The Madness of King George

I am currently re-reading “The Federalist” (in a delightful and beautiful leather-bound edition from the Easton Press). As I started through the book, I was struck by this passage from The Federalist #4 by John Jay:

Absolute monarchs will often make war when their nations are to get nothing by it, but for purposes and objects merely personal, such as a thirst for military glory, revenge for personal affronts, ambition, or private compacts to aggrandize or support their particular families or partisans. These and a variety of other motives, which affect only the mind of the sovereign, often lead him to engage in wars not sanctified by justice or the voice and interests of his people.

John Jay has accurately described the war and occupation in Iraq, and the motives of the George W. Bush administration, more than two hundred years before they occurred. It is true: those who do not learn from history are doomed to repeat it.

Let’s compare Jay’s four possible reasons that an “absolute monarch” might go to war, and see how they line up with what we have witnessed over the past six years…

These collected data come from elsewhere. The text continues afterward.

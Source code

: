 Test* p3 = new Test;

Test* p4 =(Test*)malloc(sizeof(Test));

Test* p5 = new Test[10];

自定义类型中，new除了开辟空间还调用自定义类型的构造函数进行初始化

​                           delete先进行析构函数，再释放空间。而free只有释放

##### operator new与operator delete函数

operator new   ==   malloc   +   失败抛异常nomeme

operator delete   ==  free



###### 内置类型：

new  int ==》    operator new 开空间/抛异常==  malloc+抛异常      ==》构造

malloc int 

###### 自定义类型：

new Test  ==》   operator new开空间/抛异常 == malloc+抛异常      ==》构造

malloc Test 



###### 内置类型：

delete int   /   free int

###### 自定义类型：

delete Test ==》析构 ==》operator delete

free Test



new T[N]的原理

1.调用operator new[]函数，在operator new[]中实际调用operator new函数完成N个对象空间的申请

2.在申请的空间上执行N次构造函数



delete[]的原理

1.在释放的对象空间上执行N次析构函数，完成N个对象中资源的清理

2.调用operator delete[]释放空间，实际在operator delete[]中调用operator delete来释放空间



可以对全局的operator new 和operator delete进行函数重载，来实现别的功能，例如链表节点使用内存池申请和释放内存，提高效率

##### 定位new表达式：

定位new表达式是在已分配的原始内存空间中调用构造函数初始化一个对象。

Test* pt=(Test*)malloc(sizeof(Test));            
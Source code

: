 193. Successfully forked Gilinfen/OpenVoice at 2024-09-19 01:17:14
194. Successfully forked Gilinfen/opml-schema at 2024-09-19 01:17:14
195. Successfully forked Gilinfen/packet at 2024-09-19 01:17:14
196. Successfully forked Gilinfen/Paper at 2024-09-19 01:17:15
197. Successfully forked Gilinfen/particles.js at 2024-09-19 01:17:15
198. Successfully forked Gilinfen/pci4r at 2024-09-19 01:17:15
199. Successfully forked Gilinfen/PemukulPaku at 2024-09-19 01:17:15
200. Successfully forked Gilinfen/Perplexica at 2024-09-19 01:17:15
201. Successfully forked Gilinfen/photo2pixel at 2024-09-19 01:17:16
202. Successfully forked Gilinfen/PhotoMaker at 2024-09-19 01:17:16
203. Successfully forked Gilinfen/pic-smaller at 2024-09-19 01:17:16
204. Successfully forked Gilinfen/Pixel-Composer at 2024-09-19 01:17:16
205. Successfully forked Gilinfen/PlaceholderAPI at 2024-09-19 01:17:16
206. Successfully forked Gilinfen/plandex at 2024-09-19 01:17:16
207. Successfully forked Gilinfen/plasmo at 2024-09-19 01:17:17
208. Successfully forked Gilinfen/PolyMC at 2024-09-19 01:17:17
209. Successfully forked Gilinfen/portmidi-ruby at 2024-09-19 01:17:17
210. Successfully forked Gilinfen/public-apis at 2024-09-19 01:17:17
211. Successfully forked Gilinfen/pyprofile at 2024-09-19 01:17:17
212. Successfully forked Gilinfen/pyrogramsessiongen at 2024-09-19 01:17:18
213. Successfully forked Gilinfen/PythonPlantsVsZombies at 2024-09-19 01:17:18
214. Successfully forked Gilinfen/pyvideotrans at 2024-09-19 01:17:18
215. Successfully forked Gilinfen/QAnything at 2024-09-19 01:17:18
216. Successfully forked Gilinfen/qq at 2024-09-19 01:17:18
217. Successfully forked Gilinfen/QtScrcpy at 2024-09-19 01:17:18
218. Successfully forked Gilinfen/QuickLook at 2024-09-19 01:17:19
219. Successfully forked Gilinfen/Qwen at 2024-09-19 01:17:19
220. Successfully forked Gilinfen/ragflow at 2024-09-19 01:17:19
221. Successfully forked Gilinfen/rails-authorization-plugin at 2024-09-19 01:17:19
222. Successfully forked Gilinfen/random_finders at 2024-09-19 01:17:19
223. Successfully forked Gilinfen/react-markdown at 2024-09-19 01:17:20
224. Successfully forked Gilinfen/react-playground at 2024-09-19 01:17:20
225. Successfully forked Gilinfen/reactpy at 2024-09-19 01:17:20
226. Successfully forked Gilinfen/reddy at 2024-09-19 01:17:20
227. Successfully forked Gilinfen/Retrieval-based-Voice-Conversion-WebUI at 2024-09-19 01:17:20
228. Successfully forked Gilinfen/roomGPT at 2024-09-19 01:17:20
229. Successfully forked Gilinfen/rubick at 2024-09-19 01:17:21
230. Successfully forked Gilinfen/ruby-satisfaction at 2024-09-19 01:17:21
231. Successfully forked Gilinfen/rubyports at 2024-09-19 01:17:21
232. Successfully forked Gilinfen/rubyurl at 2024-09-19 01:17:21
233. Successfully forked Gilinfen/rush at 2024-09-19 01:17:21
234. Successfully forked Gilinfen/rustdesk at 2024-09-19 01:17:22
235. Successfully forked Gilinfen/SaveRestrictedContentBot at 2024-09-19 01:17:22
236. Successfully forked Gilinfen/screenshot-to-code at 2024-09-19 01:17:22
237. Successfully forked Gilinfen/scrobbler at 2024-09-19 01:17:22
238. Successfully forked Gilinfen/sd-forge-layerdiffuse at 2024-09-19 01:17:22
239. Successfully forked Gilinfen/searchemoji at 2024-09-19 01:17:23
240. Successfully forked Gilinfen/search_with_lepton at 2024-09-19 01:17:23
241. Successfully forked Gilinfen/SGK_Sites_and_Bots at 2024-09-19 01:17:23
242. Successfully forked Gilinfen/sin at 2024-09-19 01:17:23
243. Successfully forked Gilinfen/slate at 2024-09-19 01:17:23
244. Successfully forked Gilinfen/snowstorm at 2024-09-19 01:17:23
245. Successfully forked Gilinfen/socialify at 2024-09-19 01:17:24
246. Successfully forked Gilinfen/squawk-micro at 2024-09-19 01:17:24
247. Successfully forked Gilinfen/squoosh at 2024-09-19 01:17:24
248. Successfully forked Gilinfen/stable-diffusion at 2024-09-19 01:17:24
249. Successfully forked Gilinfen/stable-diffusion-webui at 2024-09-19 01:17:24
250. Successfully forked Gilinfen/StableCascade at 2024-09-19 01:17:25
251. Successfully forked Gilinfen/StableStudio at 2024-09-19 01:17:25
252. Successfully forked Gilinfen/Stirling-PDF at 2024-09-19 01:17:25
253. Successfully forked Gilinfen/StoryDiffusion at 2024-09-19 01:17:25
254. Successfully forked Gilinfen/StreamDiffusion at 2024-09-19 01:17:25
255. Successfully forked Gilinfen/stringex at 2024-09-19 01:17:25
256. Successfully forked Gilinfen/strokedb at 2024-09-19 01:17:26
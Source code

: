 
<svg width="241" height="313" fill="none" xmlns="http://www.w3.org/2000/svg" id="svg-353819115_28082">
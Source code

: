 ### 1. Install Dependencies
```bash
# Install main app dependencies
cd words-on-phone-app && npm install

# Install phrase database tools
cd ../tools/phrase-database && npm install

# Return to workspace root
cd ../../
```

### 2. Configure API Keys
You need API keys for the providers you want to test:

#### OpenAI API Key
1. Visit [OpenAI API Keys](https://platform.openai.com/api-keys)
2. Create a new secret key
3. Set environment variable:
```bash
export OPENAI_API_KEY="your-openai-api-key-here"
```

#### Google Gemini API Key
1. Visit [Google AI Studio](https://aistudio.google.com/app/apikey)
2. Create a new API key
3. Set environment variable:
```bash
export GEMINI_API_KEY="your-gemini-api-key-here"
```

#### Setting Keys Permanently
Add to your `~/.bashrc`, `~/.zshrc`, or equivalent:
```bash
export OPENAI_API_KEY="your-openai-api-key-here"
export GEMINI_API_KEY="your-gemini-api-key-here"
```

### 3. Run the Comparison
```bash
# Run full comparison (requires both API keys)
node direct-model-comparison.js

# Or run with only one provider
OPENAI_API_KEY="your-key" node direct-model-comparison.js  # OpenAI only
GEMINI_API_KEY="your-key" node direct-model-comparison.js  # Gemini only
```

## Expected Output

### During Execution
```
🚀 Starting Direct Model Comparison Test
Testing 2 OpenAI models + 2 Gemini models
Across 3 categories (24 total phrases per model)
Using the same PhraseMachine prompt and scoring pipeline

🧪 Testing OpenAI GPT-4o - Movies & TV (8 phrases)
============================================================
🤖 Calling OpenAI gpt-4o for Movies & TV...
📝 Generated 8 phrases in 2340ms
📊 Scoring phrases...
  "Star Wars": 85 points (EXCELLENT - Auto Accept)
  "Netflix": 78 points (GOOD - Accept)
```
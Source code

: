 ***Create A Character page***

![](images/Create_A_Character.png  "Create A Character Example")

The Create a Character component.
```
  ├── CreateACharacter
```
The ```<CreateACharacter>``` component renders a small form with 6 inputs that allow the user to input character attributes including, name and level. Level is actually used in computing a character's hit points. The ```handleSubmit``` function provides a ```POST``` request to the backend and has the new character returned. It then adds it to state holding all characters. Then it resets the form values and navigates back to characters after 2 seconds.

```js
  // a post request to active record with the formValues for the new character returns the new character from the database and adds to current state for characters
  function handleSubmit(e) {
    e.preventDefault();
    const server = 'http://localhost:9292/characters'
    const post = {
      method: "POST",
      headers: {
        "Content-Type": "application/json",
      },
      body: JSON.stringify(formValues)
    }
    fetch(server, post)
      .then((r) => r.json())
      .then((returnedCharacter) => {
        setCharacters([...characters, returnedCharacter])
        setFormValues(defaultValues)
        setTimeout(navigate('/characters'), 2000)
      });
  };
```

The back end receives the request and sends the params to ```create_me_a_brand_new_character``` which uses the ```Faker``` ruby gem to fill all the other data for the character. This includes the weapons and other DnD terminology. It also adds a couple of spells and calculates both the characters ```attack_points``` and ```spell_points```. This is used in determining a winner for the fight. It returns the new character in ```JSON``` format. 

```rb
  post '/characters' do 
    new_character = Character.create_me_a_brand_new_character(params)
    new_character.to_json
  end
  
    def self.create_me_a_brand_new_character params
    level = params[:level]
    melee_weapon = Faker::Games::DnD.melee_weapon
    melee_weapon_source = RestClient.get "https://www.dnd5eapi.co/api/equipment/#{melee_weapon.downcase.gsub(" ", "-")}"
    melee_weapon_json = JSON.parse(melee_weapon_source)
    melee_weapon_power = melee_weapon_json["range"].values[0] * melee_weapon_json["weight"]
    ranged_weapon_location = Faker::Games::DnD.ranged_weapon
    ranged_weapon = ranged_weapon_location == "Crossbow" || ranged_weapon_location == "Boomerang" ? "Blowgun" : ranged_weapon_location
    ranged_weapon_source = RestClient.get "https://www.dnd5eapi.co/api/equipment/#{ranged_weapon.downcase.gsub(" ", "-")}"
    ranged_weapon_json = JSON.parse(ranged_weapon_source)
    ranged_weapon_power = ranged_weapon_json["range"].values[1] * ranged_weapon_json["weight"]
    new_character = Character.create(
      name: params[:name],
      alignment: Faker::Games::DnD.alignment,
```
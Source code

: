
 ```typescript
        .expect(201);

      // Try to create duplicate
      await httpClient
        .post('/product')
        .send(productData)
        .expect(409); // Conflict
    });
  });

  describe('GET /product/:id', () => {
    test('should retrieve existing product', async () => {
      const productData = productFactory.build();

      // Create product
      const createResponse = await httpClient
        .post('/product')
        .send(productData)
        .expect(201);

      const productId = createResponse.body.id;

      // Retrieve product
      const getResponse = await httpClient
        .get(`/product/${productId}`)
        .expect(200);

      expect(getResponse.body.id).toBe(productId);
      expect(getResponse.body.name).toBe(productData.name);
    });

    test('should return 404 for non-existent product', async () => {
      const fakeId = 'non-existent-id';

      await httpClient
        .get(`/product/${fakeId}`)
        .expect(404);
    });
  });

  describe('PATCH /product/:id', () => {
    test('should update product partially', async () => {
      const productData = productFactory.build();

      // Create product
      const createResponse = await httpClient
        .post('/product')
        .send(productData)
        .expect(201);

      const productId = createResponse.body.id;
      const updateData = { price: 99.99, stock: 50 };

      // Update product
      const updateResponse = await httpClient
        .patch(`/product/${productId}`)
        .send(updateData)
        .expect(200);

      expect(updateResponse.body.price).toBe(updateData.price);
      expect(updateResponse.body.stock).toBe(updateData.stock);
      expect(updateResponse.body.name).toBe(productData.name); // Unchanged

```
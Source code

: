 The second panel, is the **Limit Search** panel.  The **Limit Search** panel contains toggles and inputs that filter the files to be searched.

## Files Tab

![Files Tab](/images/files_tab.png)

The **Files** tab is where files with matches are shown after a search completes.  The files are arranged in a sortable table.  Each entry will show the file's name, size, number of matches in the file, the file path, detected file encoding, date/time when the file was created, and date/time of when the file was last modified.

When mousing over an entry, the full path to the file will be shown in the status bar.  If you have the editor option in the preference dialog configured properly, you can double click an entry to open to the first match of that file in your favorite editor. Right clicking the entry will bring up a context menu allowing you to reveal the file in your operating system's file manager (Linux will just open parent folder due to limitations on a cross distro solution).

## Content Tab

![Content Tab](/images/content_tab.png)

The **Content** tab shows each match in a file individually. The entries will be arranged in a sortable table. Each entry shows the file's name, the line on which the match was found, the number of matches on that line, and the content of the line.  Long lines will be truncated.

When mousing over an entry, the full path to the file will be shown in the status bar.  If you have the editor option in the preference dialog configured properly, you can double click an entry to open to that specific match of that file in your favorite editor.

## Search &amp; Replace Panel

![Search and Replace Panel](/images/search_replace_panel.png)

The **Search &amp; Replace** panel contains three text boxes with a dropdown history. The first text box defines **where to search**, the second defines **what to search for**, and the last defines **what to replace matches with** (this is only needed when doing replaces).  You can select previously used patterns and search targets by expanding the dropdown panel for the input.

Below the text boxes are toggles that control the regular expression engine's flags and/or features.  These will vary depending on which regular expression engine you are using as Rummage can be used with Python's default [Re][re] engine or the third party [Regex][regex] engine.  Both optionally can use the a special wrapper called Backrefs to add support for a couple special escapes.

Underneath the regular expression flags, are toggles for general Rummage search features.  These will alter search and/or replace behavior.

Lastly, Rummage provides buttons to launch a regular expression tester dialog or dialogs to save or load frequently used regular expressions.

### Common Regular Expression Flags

A thirst for military glory: Bush failed in his military service, never served in combat, and left the National Guard under at best suspicious circumstances. As President, I have no doubt that he wanted to prove he’s quite the military genius. I also imagine he’s a bit jealous of his father, who was a genuine World War II hero.

Revenge for personal affronts: I know I’m not the only one who thinks that a large part of the reason for Bush’s invasion of Iraq may have been a subconscious (and I’m being generous there) desire to “get back” at Saddam for trying to kill his Daddy. Even if that’s not true, certainly Saddam goaded Bush both in public and private, all but daring him to attack. A wise man lets such affronts roll off his back; a foolish man accepts the schoolyard dare.

Ambition: Bush, a devotee of the Project for a New American Century, certainly wanted to prove that he was a brilliant student, and wanted to go down in history as The Man Who Solved The Middle East Oil Problem. So much so that he ignored all other advice to the contrary.

Private compacts to… support their particular families or partisans: Wow. Let’s see, now what business is the Bush family engaged in again? Oh, that’s right! Oil! And the Vice President, I believe he was the CEO of a certain company, Halliburton? So the war in Iraq was the bring “freedom and democracy” to a country that just happens to have the majority of the world’s untapped oil fields. And Halliburton is now the #1 government contractor, and their stock has increased in value by 600% since September of 2001.

So, if anyone wonders if George W. Bush considers himself an absolute monarch, don’t bother reading anything in today’s news. Just turn back 200 years and read what John Jay had to say in The Federalist. I don’t think anyone today has said it better.